The first and simplest is that sweet cuts heat. So, if you’re enjoying a spicy pepper, whether a Thai Chile, Serrano or Habanera, pairing with a semi-sweet or sweet wine can put out the fire a bit.

Raw bell peppers and some wines that exhibit notes of bell pepper share an organic compound called pyrazine. Some consider this to be a sign that a wine is green or under ripe, however, these wines can compliment raw peppers very well.

With sweet bell, cherry or banana peppers it is best to choose a wine taking the rest of the dish’s flavors into consideration. For example, a roasted red pepper dip pairs well with smoky flavors of an oaky Norton.

Here are some delicious pepper recipes to help you celebrate this month (and of course the Missouri wines that pair well with them):

Sausage Stuffed Peppadew Peppers are a quick and easy appetizer complemented nicely by a semi-dry Chambourcin rosé.

A Sautéed Brussels Sprout Slaw with Sweet Peppers is a creative twist on the average salad and pairs well with a crisp Vidal Blanc.

Pablano-Pepper Jack Corn Bread kicks up the heat on a classic matched with semi-sweet Vignoles to put out the fire.

This November, celebrate National Pepper Month, and invite Missouri Wines to come along for the ride. Missouri wines pair well with all your favorite pepper recipes!

Norton and Lamb: The perfect recipe for an Easter feast!

July 03, 2013

With Easter right around the corner, Missouri Wines wants you to be ready for a feast.

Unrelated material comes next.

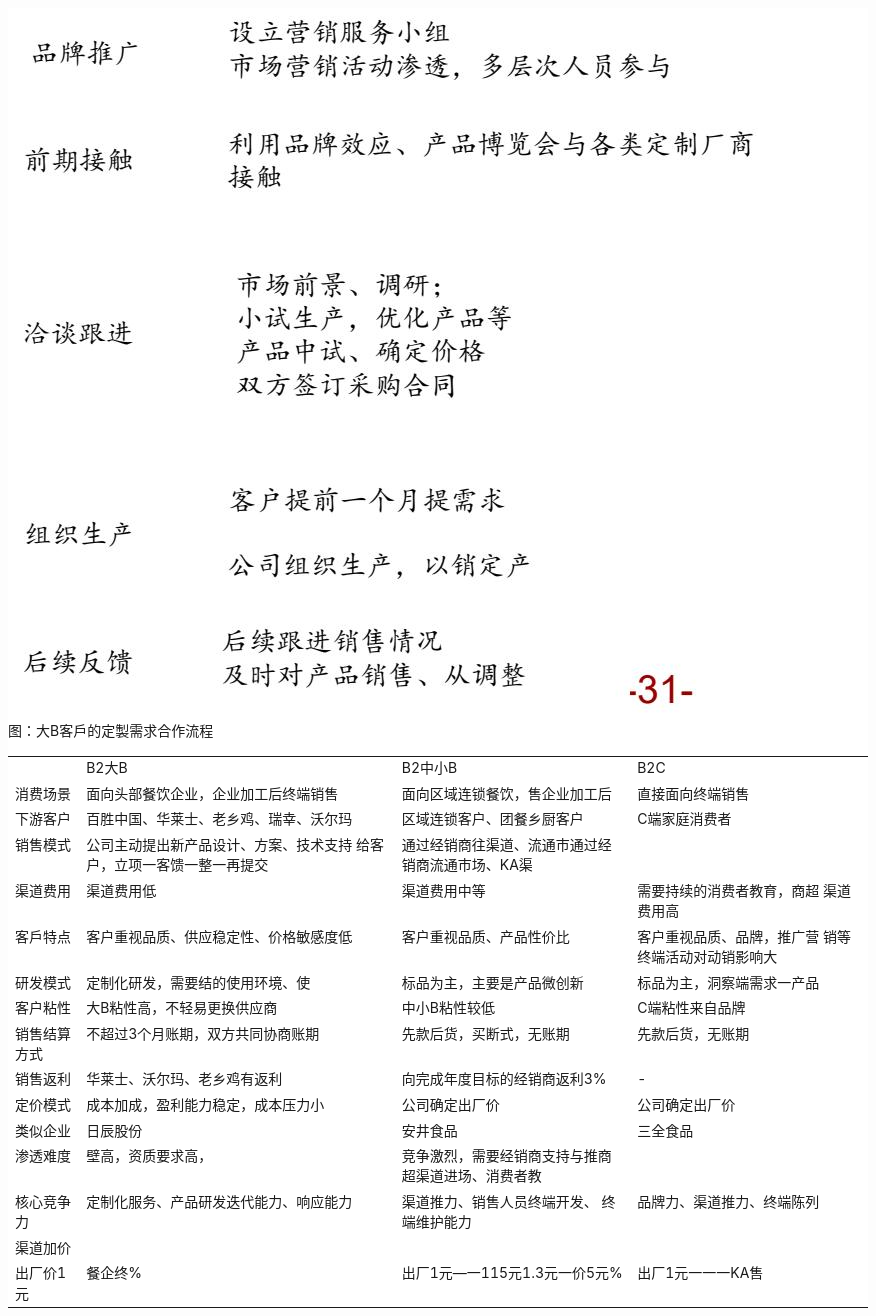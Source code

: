 ![](images/cce84755cc483f027daaf85d96c2ed2779ff16e1af2da2c9dd047f5f71dbcc4e.jpg)  
图：大B客戶的定製需求合作流程

<table><tr><td></td><td>B2大B</td><td>B2中小B</td><td>B2C</td></tr><tr><td>消费场景</td><td>面向头部餐饮企业，企业加工后终端销售</td><td>面向区域连锁餐饮，售企业加工后</td><td>直接面向终端销售</td></tr><tr><td>下游客户</td><td>百胜中国、华莱士、老乡鸡、瑞幸、沃尔玛</td><td>区域连锁客户、团餐乡厨客户</td><td>C端家庭消费者</td></tr><tr><td>销售模式</td><td>公司主动提出新产品设计、方案、技术支持 给客户，立项一客馈一整一再提交</td><td>通过经销商往渠道、流通市通过经销商流通市场、KA渠</td><td></td></tr><tr><td>渠道费用</td><td>渠道费用低</td><td>渠道费用中等</td><td>需要持续的消费者教育，商超 渠道费用高</td></tr><tr><td>客戶特点</td><td>客户重视品质、供应稳定性、价格敏感度低</td><td>客户重视品质、产品性价比</td><td>客户重视品质、品牌，推广营 销等终端活动对动销影响大</td></tr><tr><td>研发模式</td><td>定制化研发，需要结的使用环境、使</td><td>标品为主，主要是产品微创新</td><td>标品为主，洞察端需求一产品</td></tr><tr><td>客户粘性</td><td>大B粘性高，不轻易更换供应商</td><td>中小B粘性较低</td><td>C端粘性来自品牌</td></tr><tr><td>销售结算方式</td><td>不超过3个月账期，双方共同协商账期</td><td>先款后货，买断式，无账期</td><td>先款后货，无账期</td></tr><tr><td>销售返利</td><td>华莱士、沃尔玛、老乡鸡有返利</td><td>向完成年度目标的经销商返利3%</td><td>-</td></tr><tr><td>定价模式</td><td>成本加成，盈利能力稳定，成本压力小</td><td>公司确定出厂价</td><td>公司确定出厂价</td></tr><tr><td>类似企业</td><td>日辰股份</td><td>安井食品</td><td>三全食品</td></tr><tr><td>渗透难度</td><td>壁高，资质要求高，</td><td>竞争激烈，需要经销商支持与推商超渠道进场、消费者教</td><td></td></tr><tr><td>核心竞争力</td><td>定制化服务、产品研发迭代能力、响应能力</td><td>渠道推力、销售人员终端开发、 终端维护能力</td><td>品牌力、渠道推力、终端陈列</td></tr><tr><td>渠道加价</td><td></td><td></td><td></td></tr><tr><td>出厂价1元</td><td>餐企终%</td><td>出厂1元—一115元1.3元一价5元%</td><td>出厂1元一一一KA售</td></tr></table>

One food that’s usually a staple on the table on Easter Sunday is lamb. And what goes great with lamb? A rich, bold glass of Missouri Norton, of course! Below you’ll find some classic and creative recipes to serve up this tender, flavorful meat.

Be sure to check your local farmers market or grocery store to find locally raised meats, such as Susie’s Grass Fed Lamb. A dry, Missouri Chambourcin or Norton will go great with the dishes below. Enjoy!

Garlic-Crusted Roast Rack of Lamb: Rosemary, olive oil and garlic play the supporting roles of this dish. This no-fuss preparation technique showcases the taste of the lamb and lets the true flavor shine.

 Slow-Cooked Leg of Lamb with Spiced Yogurt and Herbs: While this dish takes a bit longer to execute, it is well worth the wait. Slow-cooking the leg of lamb ensures a tender and juicy meal. Plenty of herbs and spices make this dish come to life!

Lamb Meatballs With Cumin, Mint and Tomato Sauce: For a more creative and casual meal, try this recipe. The Middle Eastern flavors create a savory, spicy meatball. Serve over a bed or couscous, rice or create lamb meatball sub sandwiches.

Lamb and Broccoli Stew: The process of brining and slowly braising the lamb creates an incredibly tender and tasty meat. Give yourself plenty of time to prepare this meal, and then sip on some Missouri wine while you enjoy the fruits of your labor!